• Aim of the exercise
Only lines holding the word "Дамерау" should be copied from the material.
---------- Supplied information
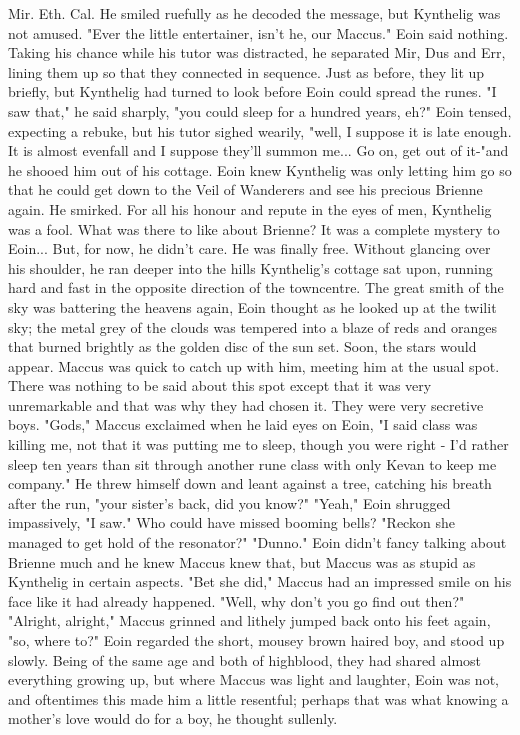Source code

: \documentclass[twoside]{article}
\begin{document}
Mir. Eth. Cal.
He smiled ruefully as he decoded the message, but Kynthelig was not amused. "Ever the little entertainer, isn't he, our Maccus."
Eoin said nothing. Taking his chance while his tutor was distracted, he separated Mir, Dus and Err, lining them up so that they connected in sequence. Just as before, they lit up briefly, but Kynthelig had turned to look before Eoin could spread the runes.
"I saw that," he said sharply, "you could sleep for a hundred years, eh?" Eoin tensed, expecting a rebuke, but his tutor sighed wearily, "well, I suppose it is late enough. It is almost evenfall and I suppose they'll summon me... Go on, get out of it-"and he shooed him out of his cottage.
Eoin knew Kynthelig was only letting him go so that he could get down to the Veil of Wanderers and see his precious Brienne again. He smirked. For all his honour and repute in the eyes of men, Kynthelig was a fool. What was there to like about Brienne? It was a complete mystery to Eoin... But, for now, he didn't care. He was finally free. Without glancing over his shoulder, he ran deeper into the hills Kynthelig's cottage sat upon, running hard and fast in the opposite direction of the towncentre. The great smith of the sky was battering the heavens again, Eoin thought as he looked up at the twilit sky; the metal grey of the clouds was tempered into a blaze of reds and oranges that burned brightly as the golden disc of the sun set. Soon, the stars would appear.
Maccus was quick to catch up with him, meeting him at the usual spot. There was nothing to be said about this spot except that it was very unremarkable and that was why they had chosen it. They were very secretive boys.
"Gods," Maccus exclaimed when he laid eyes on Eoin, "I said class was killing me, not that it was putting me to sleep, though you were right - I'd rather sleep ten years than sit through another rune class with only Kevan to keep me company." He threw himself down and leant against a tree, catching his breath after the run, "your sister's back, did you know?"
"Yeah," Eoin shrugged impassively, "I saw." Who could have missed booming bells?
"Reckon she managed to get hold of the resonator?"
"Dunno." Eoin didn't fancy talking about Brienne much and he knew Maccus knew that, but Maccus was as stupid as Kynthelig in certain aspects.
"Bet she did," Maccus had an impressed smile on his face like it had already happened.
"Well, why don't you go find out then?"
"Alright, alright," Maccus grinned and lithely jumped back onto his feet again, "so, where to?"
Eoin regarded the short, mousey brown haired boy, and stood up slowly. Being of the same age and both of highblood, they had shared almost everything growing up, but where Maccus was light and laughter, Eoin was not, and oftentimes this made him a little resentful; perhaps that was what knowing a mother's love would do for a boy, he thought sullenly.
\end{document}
--------------------
---------- Supplied information
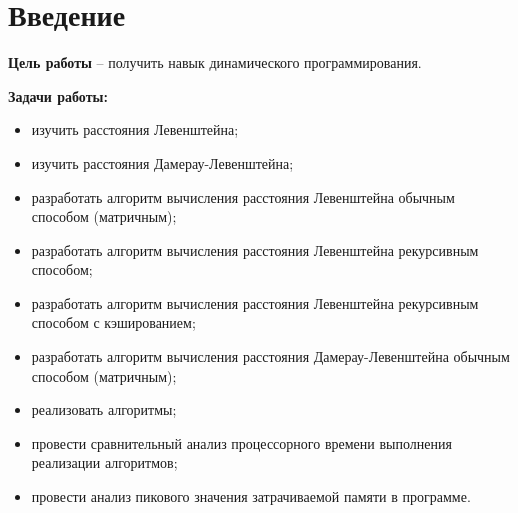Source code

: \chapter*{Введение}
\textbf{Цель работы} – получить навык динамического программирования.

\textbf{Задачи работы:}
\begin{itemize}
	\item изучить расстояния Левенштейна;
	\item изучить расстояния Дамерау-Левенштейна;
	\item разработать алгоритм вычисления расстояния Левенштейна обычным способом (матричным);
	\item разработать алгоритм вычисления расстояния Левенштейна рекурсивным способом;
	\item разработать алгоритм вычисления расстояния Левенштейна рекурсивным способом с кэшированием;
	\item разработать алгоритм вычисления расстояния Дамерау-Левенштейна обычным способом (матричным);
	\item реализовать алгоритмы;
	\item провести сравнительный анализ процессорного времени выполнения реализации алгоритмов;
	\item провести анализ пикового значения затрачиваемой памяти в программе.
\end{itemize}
--------------------
• Reply to the exercise
	\item изучить расстояния Дамерау-Левенштейна;
	\item разработать алгоритм вычисления расстояния Дамерау-Левенштейна обычным способом (матричным);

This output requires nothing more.